- [EXERCISE INSTRUCTIONS]:
Within this material, find every line where the string "demo" appears, and copy it out.

- [DATA EXCERPTS]:
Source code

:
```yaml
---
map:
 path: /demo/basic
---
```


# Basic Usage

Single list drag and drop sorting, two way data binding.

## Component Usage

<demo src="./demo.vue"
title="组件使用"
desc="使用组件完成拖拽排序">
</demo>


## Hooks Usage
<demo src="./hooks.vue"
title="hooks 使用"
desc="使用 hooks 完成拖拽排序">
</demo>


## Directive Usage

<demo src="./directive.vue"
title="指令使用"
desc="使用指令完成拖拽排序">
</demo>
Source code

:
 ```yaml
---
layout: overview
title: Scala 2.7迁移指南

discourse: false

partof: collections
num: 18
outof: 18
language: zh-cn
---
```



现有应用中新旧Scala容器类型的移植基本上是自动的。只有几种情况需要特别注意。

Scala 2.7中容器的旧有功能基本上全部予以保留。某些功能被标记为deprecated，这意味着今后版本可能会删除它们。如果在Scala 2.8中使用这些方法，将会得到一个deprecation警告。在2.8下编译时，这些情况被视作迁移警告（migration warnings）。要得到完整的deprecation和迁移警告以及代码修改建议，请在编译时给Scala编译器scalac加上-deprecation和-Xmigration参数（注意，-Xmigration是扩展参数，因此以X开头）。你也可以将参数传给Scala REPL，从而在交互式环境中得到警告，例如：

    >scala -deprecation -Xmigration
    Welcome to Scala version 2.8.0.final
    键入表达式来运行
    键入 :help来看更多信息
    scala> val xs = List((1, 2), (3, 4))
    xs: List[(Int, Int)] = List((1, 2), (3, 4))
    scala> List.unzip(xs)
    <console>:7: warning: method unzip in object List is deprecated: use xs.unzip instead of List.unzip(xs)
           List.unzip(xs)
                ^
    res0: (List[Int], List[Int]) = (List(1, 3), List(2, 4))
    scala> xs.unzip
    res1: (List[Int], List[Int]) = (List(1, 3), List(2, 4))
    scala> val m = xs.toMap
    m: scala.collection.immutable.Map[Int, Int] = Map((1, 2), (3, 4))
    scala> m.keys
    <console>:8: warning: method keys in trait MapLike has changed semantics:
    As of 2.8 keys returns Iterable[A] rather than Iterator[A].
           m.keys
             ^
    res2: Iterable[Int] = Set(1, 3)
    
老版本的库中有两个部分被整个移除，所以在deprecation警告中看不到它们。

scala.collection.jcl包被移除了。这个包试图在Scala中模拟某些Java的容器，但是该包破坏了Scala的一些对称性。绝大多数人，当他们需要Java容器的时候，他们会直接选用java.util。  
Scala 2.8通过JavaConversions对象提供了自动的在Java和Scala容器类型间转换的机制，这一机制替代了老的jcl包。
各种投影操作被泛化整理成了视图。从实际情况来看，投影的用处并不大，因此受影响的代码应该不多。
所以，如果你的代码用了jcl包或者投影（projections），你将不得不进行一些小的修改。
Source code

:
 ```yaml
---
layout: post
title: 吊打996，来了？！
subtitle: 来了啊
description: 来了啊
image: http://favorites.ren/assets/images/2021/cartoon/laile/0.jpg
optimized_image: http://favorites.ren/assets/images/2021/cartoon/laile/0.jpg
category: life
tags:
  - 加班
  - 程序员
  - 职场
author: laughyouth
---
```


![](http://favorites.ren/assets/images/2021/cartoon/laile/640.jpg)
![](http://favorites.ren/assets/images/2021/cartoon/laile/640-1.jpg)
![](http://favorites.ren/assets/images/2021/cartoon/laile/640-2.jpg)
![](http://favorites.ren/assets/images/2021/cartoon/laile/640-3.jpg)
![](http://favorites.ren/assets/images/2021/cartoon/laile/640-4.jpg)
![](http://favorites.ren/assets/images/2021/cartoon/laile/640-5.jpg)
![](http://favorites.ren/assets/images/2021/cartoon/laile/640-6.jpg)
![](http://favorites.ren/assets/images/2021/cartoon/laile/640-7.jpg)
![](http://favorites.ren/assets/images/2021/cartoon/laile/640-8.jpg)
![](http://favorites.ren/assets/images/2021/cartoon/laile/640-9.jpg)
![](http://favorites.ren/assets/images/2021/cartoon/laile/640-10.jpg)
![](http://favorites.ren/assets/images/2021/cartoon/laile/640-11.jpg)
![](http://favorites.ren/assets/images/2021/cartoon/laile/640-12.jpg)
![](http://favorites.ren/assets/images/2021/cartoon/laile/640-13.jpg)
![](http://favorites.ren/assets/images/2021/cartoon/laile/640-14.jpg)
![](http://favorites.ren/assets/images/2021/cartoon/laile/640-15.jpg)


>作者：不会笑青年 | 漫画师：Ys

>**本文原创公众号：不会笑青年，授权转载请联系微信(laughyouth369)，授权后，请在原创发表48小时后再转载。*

- [OUTPUT BELOW]:
 path: /demo/basic
<demo src="./demo.vue"
</demo>
<demo src="./hooks.vue"
</demo>
<demo src="./directive.vue"
</demo>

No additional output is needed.